Engagement politique ou marketing déplacé ? L'ONG SOS Méditerranée a condamné mardi sur son compte Twitter l'utilisation à des fins publicitaires d'une photo des migrants secourus par l'Aquarius vêtus de gilets de sauvetage par la marque de vêtements italienne Benetton. "SOS Méditerranée se dissocie entièrement de cette campagne montrant une photographie prise alors que nos équipes portaient secours à des personnes en détresse en mer lors d'une opération menée le 9 juin", écrit l'ONG, qui a porté secours à 630 migrants au large de la Libye.
INFORMATION sur l'usage des images de SOS MEDITERRANEE. pic.twitter.com/E5gUuKpbVx
— SOS MEDITERRANEE France (@SOSMedFrance) 19 juin 2018
"Initiative personnelle du photographe". Le cliché pris par le photographe Kenny Karpov lors de l'opération de sauvetage montre des migrants sur un canoë vêtus de gilets de sauvetage rouges avec, en bas de la photo, la marque "United colors of Benetton". "La dignité des survivants doit être respectée en toutes circonstances. La tragédie humaine qui se déroule en Méditerranée ne doit jamais être utilisée à des fins commerciales", dénonce SOS Méditerranée, qui "condamne l'initiative personnelle du photographe" qui a fourni la photo postée par la marque sur son compte Twitter. "SOS Méditerranée ne donne jamais son accord pour une utilisation à des fins commerciales de ses photographies", insiste l'ONG.
Photo by Kenny Karpov / SOS MEDITERRANEE pic.twitter.com/vvPxqmLtDq
— Benetton (@benetton) 18 juin 2018
Une deuxième photo issue de la campagne publicitaire de Benetton, prise cette fois par Orietta Scardino, montre des femmes et des nourrissons sur la terre ferme, attendant d'être aiguillés par une bénévole de la Croix-Rouge :
Photo by Orietta Scardino / ANSA pic.twitter.com/guFAq0976l
— Benetton (@benetton) 17 juin 2018
Polémique en Italie. Benetton s'est notamment offert une double page dans les journaux italiens La Repubblica et Corriere della Sera, pour diffuser les deux photos, accompagnées de son logo et sans aucun commentaire.
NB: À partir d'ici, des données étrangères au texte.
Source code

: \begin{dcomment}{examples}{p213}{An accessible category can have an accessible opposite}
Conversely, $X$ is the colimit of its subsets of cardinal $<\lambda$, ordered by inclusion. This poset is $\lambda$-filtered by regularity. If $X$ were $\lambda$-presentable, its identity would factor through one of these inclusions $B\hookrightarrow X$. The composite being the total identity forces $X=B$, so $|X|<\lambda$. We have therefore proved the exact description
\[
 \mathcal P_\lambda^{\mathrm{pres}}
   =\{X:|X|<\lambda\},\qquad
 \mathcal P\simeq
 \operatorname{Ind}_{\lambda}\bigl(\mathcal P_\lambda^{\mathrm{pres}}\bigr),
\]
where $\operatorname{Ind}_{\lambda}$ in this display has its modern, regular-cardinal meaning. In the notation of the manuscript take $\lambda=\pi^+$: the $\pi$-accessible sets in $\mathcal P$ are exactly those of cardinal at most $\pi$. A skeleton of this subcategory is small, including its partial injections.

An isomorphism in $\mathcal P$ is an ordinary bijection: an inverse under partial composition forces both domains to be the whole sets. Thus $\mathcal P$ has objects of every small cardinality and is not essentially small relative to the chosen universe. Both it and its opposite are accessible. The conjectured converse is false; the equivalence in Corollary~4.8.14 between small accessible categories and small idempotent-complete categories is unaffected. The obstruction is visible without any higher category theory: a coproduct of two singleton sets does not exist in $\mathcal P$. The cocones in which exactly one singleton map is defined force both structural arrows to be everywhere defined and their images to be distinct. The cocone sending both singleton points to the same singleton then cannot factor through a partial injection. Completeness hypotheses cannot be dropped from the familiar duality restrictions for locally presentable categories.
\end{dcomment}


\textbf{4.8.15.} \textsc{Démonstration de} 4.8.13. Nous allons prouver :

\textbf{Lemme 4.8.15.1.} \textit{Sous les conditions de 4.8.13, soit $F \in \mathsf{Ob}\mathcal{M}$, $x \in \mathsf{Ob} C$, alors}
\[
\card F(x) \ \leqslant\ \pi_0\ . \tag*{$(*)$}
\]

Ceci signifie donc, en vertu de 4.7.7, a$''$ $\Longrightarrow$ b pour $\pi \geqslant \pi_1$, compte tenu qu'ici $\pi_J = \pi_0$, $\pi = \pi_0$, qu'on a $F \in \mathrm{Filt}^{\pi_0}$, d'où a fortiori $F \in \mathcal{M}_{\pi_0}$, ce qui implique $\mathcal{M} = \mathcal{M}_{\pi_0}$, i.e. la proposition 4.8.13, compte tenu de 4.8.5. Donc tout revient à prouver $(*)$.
Comme le rapporte le Huffington Post, la griffe fait depuis l'objet d'une polémique en Italie. Des voix se sont élevées pour accuser la marque d'utiliser le sort des migrants à des fins marketings, quand d'autres critiquent le message de solidarité caché derrière ces images. Le ministre de l'Intérieur italien d'extrême droite, Matteo Salvini, a lui-même réagi en parlant d'une publicité "minable", sur Twitter.
Le concepteur de la campagne publicitaire Oliviero Toscani a répondu au ministre : "Ce n'est pas minable mais dramatique. Et malheureusement nous sommes nombreux à ne pas comprendre ce qui se passe. Alors le fait qu'un négationniste comme vous critique cette action me fait réaliser que j'ai raison."
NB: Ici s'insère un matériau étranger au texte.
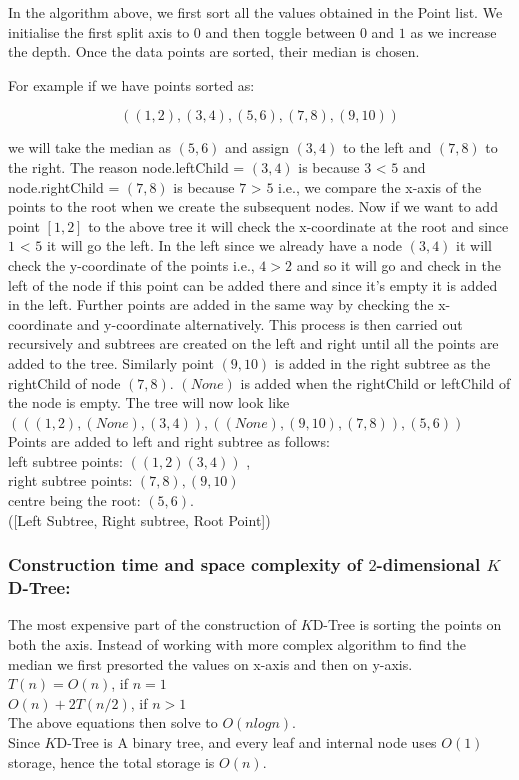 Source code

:In the algorithm above, we first sort all the values obtained in the Point list. We initialise the first split axis to $0$ and then toggle between $0$ and $1$ as we increase the depth. Once the data points are sorted, their median is chosen. 
\begin{mscexample}
    For example if we have points sorted as: 

                $$((1,2),(3,4),(5,6),(7,8),(9,10))$$
    
    we will take the median as $(5,6)$ and assign $(3,4)$ to the left and $(7,8)$ to the right. The reason node.leftChild = $(3,4)$ is because $3$ < $5$ and node.rightChild = $(7,8)$ is because $7$ > $5$ i.e., we compare the x-axis of the points to the root when we create the subsequent nodes. Now if we want to add point $[1,2]$ to the above tree it will check the x-coordinate at the root and since $1$ < $5$ it will go the left. In the left since we already have a node $(3,4)$ it will check the y-coordinate of the points i.e., $4>2$ and so it will go and check in the left of the node if this point can be added there and since it's empty it is added in the left. Further points are added in the same way by checking the x-coordinate and y-coordinate alternatively. This process is then carried out recursively and subtrees are created on the left and right until all the points are added to the tree. Similarly point $(9,10)$ is added in the right subtree as the rightChild of
    node $(7,8)$. $(None)$ is added when the rightChild or leftChild of the node is empty. The tree will now look like\\

    $(((1,2),(None),(3,4)),((None),(9,10),(7,8)),(5,6))$\\

    Points are added to left and right subtree as follows:\\
    left subtree points: $((1,2)(3,4))$ ,\\
    right subtree points: $(7,8),(9,10)$ \\ 
    centre being the root: $(5,6)$. \\
    ([Left Subtree, Right subtree, Root Point])
\end{mscexample}

\subsubsection{Construction time and space complexity of $2$-dimensional $K$D-Tree:}

The most expensive part of the construction of $K$D-Tree is sorting the points on both the axis. Instead of working with more complex algorithm to find the median we first presorted the values on x-axis and then on y-axis.\\
$T(n) = O(n)$, if $n = 1$\\
$O(n) + 2T(n/2)$, if $n > 1$\\
The above equations then solve to $O( n log n)$.\\

Since $K$D-Tree is A binary tree, and every leaf and internal node uses $O(1)$ storage, hence the total storage is $O(n)$.


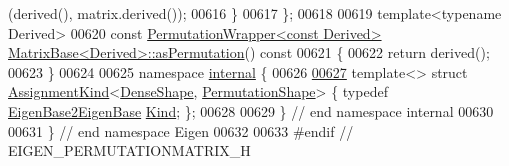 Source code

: \begin{DoxyCode}
      (derived(), matrix.derived());
00616     \}
00617 \};
00618 
00619 \textcolor{keyword}{template}<\textcolor{keyword}{typename} Derived>
00620 \textcolor{keyword}{const} \hyperlink{group___core___module_class_eigen_1_1_permutation_wrapper}{PermutationWrapper<const Derived>} 
      \hyperlink{group___core___module_class_eigen_1_1_matrix_base}{MatrixBase<Derived>::asPermutation}()\textcolor{keyword}{ const}
00621 \textcolor{keyword}{}\{
00622   \textcolor{keywordflow}{return} derived();
00623 \}
00624 
00625 \textcolor{keyword}{namespace }\hyperlink{namespaceinternal}{internal} \{
00626 
\hyperlink{struct_eigen_1_1internal_1_1_assignment_kind_3_01_dense_shape_00_01_permutation_shape_01_4}{00627} \textcolor{keyword}{template}<> \textcolor{keyword}{struct }\hyperlink{struct_eigen_1_1internal_1_1_assignment_kind}{AssignmentKind}<\hyperlink{struct_eigen_1_1_dense_shape}{DenseShape},
      \hyperlink{struct_eigen_1_1_permutation_shape}{PermutationShape}> \{ \textcolor{keyword}{typedef} \hyperlink{struct_eigen_1_1internal_1_1_eigen_base2_eigen_base}{EigenBase2EigenBase} 
      \hyperlink{struct_eigen_1_1internal_1_1_eigen_base2_eigen_base}{Kind}; \};
00628 
00629 \} \textcolor{comment}{// end namespace internal}
00630 
00631 \} \textcolor{comment}{// end namespace Eigen}
00632 
00633 \textcolor{preprocessor}{#endif // EIGEN\_PERMUTATIONMATRIX\_H}
\end{DoxyCode}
Vedi @matteosalvinimi, non è squallido, ma drammatico. E purtroppo siete in tanti a non capire ciò che sta succedendo. Poi il fatto che un negazionista come te critichi questa azione, mi fa capire che ho ragione.
— oliviero toscani (@OToscani) 19 juin 2018
Un message politique, selon le publicitaire. Dans une interview à La Tribuna di Treviso, Oliviero Toscani explique le message politique qu'il voulait transmettre via cette campagne publicitaire : "Je ne suis pas un vendeur, je ne veux pas faire de publicité, je veux être témoin de mon temps." D'ailleurs, certains commentaires saluent l'audace de Benetton, qui "fait passer l'humanité avant tout", affirme par exemple un internaute. Pour l'heure, cette campagne publicitaire n'a pas été diffusée en France.
Publicités chocs. Le groupe italien d'habillement Benetton, qui a terminé 2017 avec la perte plus importante de son histoire (180 millions d'euros), est un habitué des publicités chocs. Les campagnes du photographe Oliviero Toscani montrant un malade du sida agonisant, une femme noire donnant le sein à un enfant blanc, des sexes en gros plan ou une religieuse à cornette embrassant un jeune prêtre avaient marqué les années 1990. Renouant avec la provocation, le groupe avait encore choqué fin 2011 avec des photomontages montrant les grands de ce monde s'embrassant sur la bouche, dont le pape et un imam.